[Stored items from a collection]
★ ★ ★ ★

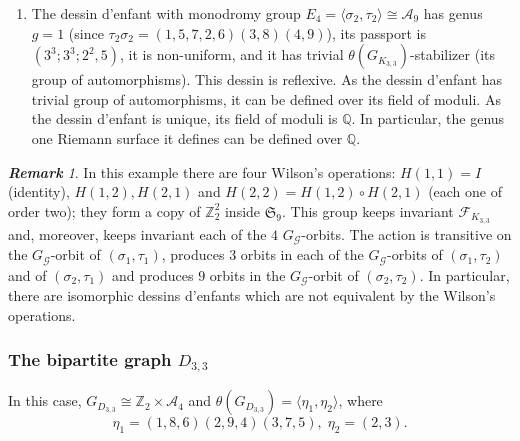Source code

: \documentclass[12pt]{amsart}
\theoremstyle{remark}
\newtheorem{rema}{\bf Remark}
\begin{document}
\begin{enumerate}
\item The dessin d'enfant with monodromy group $E_{4}=\langle \sigma_{2},\tau_{2}\rangle \cong {\mathcal A}_{9}$ has genus $g=1$ (since $\tau_{2}\sigma_{2}=(1,5,7,2,6)(3,8)(4,9)$), its passport is
$(3^3;3^3;2^2,5)$, it  is non-uniform, and it has trivial $\theta(G_{K_{3,3}})$-stabilizer (its group of automorphisms). This dessin is reflexive. As the dessin d'enfant has trivial group of automorphisms, it can be defined over its field of moduli. As the dessin d'enfant is unique, its field of moduli is ${\mathbb Q}$. In particular, the genus one Riemann surface it defines can be defined over ${\mathbb Q}$. 
\end{enumerate}

{\vspace{0.3cm}}
\noindent
\begin{rema}
In this example there are four Wilson's operations: $H(1,1)=I$ (identity), $H(1,2), H(2,1)$ and $H(2,2)=H(1,2)\circ H(2,1)$ (each one of order two); they form a copy of ${\mathbb Z}_{2}^{2}$ inside ${\mathfrak S}_{9}$. This group keeps invariant ${\mathcal F}_{K_{3,3}}$ and, moreover, keeps invariant each of the $4$ $G_{\mathcal G}$-orbits. The action is transitive on the $G_{\mathcal G}$-orbit of $(\sigma_{1},\tau_{1})$, produces $3$ orbits in each of the $G_{\mathcal G}$-orbits of $(\sigma_{1},\tau_{2})$ and of $(\sigma_{2},\tau_{1})$ and produces $9$ orbits in the $G_{\mathcal G}$-orbit of $(\sigma_{2},\tau_{2})$. In particular, there are isomorphic dessins d'enfants which are not equivalent by the Wilson's operations.
\end{rema}

{\vspace{0.3cm}}

\subsubsection{The bipartite graph $D_{3,3}$}
In this case, $G_{D_{3,3}}\cong {\mathbb Z}_{2} \times {\mathcal A}_{4}$ and $\theta(G_{D_{3,3}})=\langle \eta_{1}, \eta_{2} \rangle$,
where $$\eta_{1}=(1,8,6)(2,9,4)(3,7,5),\; \eta_{2}=(2,3).$$
\end{document}
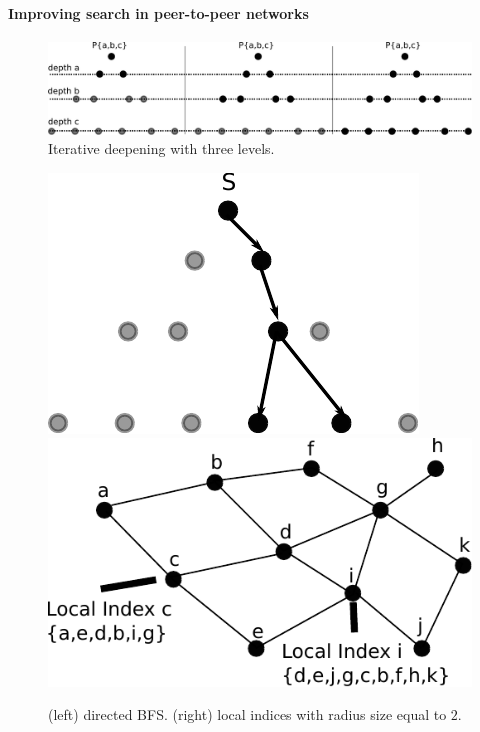 \documentclass[acmcsur,acmnow]{acmtrans2m}
\begin{document}

\paragraph*{\bf Improving search in peer-to-peer networks}

\begin{figure}
\centering
  \includegraphics[scale=0.4]{img/algorithms/iterative_deepening}
\caption{Iterative deepening with three levels.}
\label{fig:iterative_deepening}
\end{figure}

\begin{figure}
\centering
  \includegraphics[scale=0.4]{img/algorithms/directed_bfs}
  \includegraphics[scale=0.4]{img/algorithms/local_indices}
\caption{(left) directed BFS. (right) local indices with radius size equal to $2$.}
\label{fig:directed_bfs}
\end{figure}
\end{document}
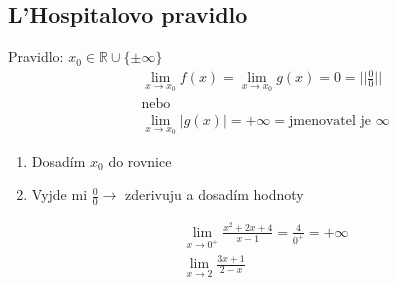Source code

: \subsection{L'Hospitalovo pravidlo}
\begin{center}
  Pravidlo: $x_0\in\mathbb{R}\cup\{\pm\infty\}$
  \begin{align*}
    &\lim_{x \to x_0}f(x)=\lim_{x \to x_0}g(x)=0=||\frac{0}{0}|| \\
    &\text{nebo}\\
    &\lim_{x \to x_0}|g(x)|=+\infty=\text{jmenovatel je $\infty$}
  \end{align*}
  \begin{enumerate}
    \item Dosadím $x_0$ do rovnice
    \item Vyjde mi $\frac{0}{0}\rightarrow$ zderivuju a dosadím hodnoty
  \end{enumerate}
  \begin{eqnarray*}
    &\lim_{x \to 0^+}\frac{x^2+2x+4}{x-1}=\frac{4}{0^+}=+\infty\\
    &\lim_{x \to 2}\frac{3x+1}{2-x}
  \end{eqnarray*}
\end{center}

★ ★ ★ ★

_EXERCISE REQUIREMENTS:_ Repeat the records above exactly, without any pictures.

_SOLUTION BELOW:_
Source code

: \documentclass[12pt]{amsart}
\theoremstyle{remark}
\newtheorem{rema}{\bf Remark}
\begin{document}
\begin{enumerate}
\item The dessin d'enfant with monodromy group $E_{4}=\langle \sigma_{2},\tau_{2}\rangle \cong {\mathcal A}_{9}$ has genus $g=1$ (since $\tau_{2}\sigma_{2}=(1,5,7,2,6)(3,8)(4,9)$), its passport is
$(3^3;3^3;2^2,5)$, it  is non-uniform, and it has trivial $\theta(G_{K_{3,3}})$-stabilizer (its group of automorphisms). This dessin is reflexive. As the dessin d'enfant has trivial group of automorphisms, it can be defined over its field of moduli. As the dessin d'enfant is unique, its field of moduli is ${\mathbb Q}$. In particular, the genus one Riemann surface it defines can be defined over ${\mathbb Q}$. 
\end{enumerate}

{\vspace{0.3cm}}
\noindent
\begin{rema}
In this example there are four Wilson's operations: $H(1,1)=I$ (identity), $H(1,2), H(2,1)$ and $H(2,2)=H(1,2)\circ H(2,1)$ (each one of order two); they form a copy of ${\mathbb Z}_{2}^{2}$ inside ${\mathfrak S}_{9}$. This group keeps invariant ${\mathcal F}_{K_{3,3}}$ and, moreover, keeps invariant each of the $4$ $G_{\mathcal G}$-orbits. The action is transitive on the $G_{\mathcal G}$-orbit of $(\sigma_{1},\tau_{1})$, produces $3$ orbits in each of the $G_{\mathcal G}$-orbits of $(\sigma_{1},\tau_{2})$ and of $(\sigma_{2},\tau_{1})$ and produces $9$ orbits in the $G_{\mathcal G}$-orbit of $(\sigma_{2},\tau_{2})$. In particular, there are isomorphic dessins d'enfants which are not equivalent by the Wilson's operations.
\end{rema}

{\vspace{0.3cm}}

\subsubsection{The bipartite graph $D_{3,3}$}
In this case, $G_{D_{3,3}}\cong {\mathbb Z}_{2} \times {\mathcal A}_{4}$ and $\theta(G_{D_{3,3}})=\langle \eta_{1}, \eta_{2} \rangle$,
where $$\eta_{1}=(1,8,6)(2,9,4)(3,7,5),\; \eta_{2}=(2,3).$$
\end{document}
 \documentclass[acmcsur,acmnow]{acmtrans2m}
\begin{document}

\paragraph*{\bf Improving search in peer-to-peer networks}

\begin{figure}
\centering
  \includegraphics[scale=0.4]{img/algorithms/iterative_deepening}
\caption{Iterative deepening with three levels.}
\label{fig:iterative_deepening}
\end{figure}

\begin{figure}
\centering
  \includegraphics[scale=0.4]{img/algorithms/directed_bfs}
  \includegraphics[scale=0.4]{img/algorithms/local_indices}
\caption{(left) directed BFS. (right) local indices with radius size equal to $2$.}
\label{fig:directed_bfs}
\end{figure}
\end{document}
Source code

: \subsection{L'Hospitalovo pravidlo}
\begin{center}
  Pravidlo: $x_0\in\mathbb{R}\cup\{\pm\infty\}$
  \begin{align*}
    &\lim_{x \to x_0}f(x)=\lim_{x \to x_0}g(x)=0=||\frac{0}{0}|| \\
    &\text{nebo}\\
    &\lim_{x \to x_0}|g(x)|=+\infty=\text{jmenovatel je $\infty$}
  \end{align*}
  \begin{enumerate}
    \item Dosadím $x_0$ do rovnice
    \item Vyjde mi $\frac{0}{0}\rightarrow$ zderivuju a dosadím hodnoty
  \end{enumerate}
  \begin{eqnarray*}
    &\lim_{x \to 0^+}\frac{x^2+2x+4}{x-1}=\frac{4}{0^+}=+\infty\\
    &\lim_{x \to 2}\frac{3x+1}{2-x}
  \end{eqnarray*}
\end{center}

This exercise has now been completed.